Participating in a well-functioning group is really hard. It requires the ability to trust people outside your kinship circle, read intonations and moods, understand how the psychological pieces each person brings to the room can and cannot fit together.
This skill set is not taught formally, but it is imparted through arduous experiences. These are exactly the kinds of difficult experiences Chua shelters her children from by making them rush home to hit the homework table.
Chua would do better to see the classroom as a cognitive break from the truly arduous tests of childhood. Where do they learn how to manage people? Where do they learn to construct and manipulate metaphors? Where do they learn to perceive details of a scene the way a hunter reads a landscape? Where do they learn how to detect their own shortcomings? Where do they learn how to put themselves in others’ minds and anticipate others’ reactions?
These and a million other skills are imparted by the informal maturity process and are not developed if formal learning monopolizes a child’s time…”

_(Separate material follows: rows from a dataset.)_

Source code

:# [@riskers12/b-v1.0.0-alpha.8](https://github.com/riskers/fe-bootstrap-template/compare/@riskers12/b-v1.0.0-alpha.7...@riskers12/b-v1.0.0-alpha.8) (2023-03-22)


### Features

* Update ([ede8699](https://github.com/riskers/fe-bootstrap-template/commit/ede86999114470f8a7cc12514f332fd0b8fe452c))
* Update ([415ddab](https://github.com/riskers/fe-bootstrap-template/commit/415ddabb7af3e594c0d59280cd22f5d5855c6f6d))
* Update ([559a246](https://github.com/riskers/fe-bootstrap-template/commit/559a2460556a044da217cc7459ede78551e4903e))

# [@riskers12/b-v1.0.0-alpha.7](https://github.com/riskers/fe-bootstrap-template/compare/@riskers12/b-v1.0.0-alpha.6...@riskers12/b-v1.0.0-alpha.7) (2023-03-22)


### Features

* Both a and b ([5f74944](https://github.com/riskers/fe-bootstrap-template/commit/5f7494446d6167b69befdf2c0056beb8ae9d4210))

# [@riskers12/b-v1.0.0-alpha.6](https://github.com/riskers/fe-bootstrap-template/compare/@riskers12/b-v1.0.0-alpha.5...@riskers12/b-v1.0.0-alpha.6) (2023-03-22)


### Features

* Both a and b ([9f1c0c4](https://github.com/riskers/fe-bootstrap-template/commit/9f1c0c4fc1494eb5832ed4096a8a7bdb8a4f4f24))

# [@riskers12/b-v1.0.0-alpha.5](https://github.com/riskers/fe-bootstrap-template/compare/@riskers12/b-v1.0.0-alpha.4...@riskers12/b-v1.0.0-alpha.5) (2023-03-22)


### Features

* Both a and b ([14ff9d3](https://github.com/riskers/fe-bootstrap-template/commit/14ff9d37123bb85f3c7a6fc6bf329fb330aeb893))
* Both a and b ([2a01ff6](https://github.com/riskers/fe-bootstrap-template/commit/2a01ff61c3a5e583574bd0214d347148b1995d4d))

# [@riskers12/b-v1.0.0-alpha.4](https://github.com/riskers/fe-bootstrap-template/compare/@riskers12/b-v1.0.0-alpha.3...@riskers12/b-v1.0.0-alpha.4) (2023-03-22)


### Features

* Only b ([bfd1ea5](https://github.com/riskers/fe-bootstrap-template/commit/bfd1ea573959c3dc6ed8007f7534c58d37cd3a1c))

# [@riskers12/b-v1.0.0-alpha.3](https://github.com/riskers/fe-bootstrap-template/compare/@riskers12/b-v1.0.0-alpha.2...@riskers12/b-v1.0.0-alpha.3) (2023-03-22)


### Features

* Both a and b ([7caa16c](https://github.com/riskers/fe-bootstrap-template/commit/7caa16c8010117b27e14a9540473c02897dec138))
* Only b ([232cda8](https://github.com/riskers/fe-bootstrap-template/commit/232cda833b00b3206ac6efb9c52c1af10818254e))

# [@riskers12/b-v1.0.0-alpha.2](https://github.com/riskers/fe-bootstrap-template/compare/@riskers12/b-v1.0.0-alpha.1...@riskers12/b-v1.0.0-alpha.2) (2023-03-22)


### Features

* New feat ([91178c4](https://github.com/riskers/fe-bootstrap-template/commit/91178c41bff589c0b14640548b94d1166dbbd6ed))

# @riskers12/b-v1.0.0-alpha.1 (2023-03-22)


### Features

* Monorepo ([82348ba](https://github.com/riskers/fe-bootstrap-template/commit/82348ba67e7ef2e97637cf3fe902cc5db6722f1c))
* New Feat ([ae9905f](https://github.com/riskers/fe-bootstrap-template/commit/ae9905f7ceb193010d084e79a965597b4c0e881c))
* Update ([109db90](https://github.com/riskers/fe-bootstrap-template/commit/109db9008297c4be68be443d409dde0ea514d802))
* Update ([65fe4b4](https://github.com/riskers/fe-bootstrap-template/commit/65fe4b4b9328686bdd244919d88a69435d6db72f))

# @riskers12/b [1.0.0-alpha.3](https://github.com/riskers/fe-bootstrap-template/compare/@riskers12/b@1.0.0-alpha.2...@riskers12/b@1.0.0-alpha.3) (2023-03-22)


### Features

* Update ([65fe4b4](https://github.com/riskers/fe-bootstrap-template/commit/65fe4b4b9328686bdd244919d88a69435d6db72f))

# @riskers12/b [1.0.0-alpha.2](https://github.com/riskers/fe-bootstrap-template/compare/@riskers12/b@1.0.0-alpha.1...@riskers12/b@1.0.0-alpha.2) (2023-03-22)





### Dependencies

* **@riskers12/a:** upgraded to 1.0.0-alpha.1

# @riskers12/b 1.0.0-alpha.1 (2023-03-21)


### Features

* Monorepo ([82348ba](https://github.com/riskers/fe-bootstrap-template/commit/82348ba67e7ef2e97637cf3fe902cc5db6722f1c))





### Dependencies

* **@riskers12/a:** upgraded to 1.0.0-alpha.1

As I said at the outset, I often do not agree with David Brooks, but I always find his columns thought provoking. Occasionally, as was the case today, I find myself nodding in agreement all the way down the page. The social curriculum of any school is hard to measure and we’ve set the bar pretty high at The Academy. What I can say for sure is that we’re actively trying to nurture a community that embraces a series of “arduous experiences”—in the classrooms, on the stage and playing fields, and in the hallways—that add up to “the informal maturity process” for all our students.